Perovskite quantum dots (PQDs) is also a class of solution‐processable semiconductors. In recent years, PQDs such as CsPbBr3 QDs have received widespread attention due to their high photoluminescence (PL) quantum yield, narrow emission bandwidth, strong light absorption, and good environmental stability.[ , , , , , ] Similar to MHPs, PQDs have excellent photoelectric properties and can be processed by organic solvents that cannot dissolve OSCs such as hexene, which provides possibilities for forming PHJs with OSCs. In particular, PQDs have good wettability with OSCs owning to the existence of surface organic ligands, which allows the deposition of them on top of OSCs, offering more freedom to the structure of PHJs. More importantly, the ion migration is greatly inhibited in PQDs,[ ] which is crucial to the operation stability of devices and to the realization of field‐effect devices. All these features of PQDs render them very attractive for being combined with OSCs to construct PHJs for novel photonic and electronic devices. However, although PQDs were previously reported to form heterojunctions with thermally evaporated OSCs,[ ] the demonstration of solution‐processed PQD/OSC PHJs and their applications have not been reported.

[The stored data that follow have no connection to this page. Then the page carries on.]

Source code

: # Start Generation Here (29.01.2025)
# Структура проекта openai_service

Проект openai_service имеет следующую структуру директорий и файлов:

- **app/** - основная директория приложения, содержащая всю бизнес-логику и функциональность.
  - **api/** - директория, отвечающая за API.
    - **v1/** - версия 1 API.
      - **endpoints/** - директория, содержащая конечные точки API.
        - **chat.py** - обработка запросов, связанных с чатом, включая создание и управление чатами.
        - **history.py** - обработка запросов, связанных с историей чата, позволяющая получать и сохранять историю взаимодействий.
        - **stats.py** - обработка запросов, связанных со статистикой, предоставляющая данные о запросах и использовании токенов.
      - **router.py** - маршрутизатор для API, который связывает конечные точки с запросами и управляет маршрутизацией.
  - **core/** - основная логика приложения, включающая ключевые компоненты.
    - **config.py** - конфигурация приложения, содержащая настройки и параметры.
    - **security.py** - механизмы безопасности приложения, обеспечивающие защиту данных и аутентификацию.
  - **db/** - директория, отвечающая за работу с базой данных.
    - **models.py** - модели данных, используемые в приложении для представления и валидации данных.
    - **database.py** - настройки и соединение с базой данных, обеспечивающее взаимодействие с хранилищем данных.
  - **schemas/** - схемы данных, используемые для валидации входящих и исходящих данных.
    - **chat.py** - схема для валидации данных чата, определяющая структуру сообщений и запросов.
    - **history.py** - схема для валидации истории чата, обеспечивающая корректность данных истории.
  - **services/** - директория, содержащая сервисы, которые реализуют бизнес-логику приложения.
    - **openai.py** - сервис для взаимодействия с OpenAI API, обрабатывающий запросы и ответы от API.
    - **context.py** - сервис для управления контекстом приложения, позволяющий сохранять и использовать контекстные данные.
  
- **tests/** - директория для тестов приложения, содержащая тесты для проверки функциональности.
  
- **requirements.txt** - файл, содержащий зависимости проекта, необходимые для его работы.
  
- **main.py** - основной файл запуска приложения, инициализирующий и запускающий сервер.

In this work, we showcase the utilization of CsPbBr3 PQDs and OSCs for fabrication of solution‐processed PHJs, including bilayer PQD/OSC PHJs and tri‐layer OSC/PQD/OSC PHJs by simple spin‐coating method. Phototransistors based on the bilayer PQD/PDVT‐10 PHJs are constructed, which exhibit high responsivity up to 1.64 × 104 A W−1, specific detectivity of 3.17 × 1012 Jones, and ultrahigh I photo/I dark ratio up to 5.33 × 106. We reveal that efficient charge dissociation and transport, together with photogating effects in the PHJs contribute to the high performance of the phototransistors. Furthermore, we demonstrate photodiodes with tri‐layer PHJs consisting of PDVT‐10/PQD/Y6. The devices work in self‐powered mode (zero bias voltage) and exhibit decent photodetection performance in broad range from ultraviolet to near‐infrared (NIR). Our work demonstrates that the combination of PQDs with OSCs is an effective strategy to fabricate solution‐processed PHJs, and opens opportunities for more exploration and application of such PHJs.

Results and Discussion

Characterization of CsPbBr3 QDs and Fabrication of PQD/OSC PHJs

Figure  ,b illustrates the crystal structure of CsPbBr3 QDs and the chemical structures of PDVT‐10 (p‐type) and Y6 (n‐type), respectively. In this work, CsPbBr3 QDs were prepared using the hot‐injection method, and corresponding films were obtained through spin‐coating the solution at room temperature under ambient conditions.[ ] Figure 1c presents the transmission electron microscopy (TEM) image of the CsPbBr3 QDs films, which shows clearly the lattice fringes of CsPbBr3 QDs and their mean size of ≈11.3 nm (see the inset in Figure 1c). As the CsPbBr3 QDs are capped with oleic acid and oleylamine ligands, they provide good solubility in various organic solvents. Here, we use hexane (Hex) as the solvent for CsPbBr3 QDs as this solvent does not dissolve PDVT‐10 and Y6 which are processed from CB.

Figure 1

Structural and physical properties of CsPbBr3 QDs. a) Schematic structures of the CsPbBr3 QDs. b) The chemical structure of PDVT‐10 and Y6. c) TEM image of the CsPbBr3 QDs film. d) Contact angle measurements showing the wettability of FAPbI3 and CsPbBr3 QDs on PDVT‐10 films. e) Schematic diagrams of OSC/PQD, PQD/OSC, and OSC/PQD/OSC PHJs.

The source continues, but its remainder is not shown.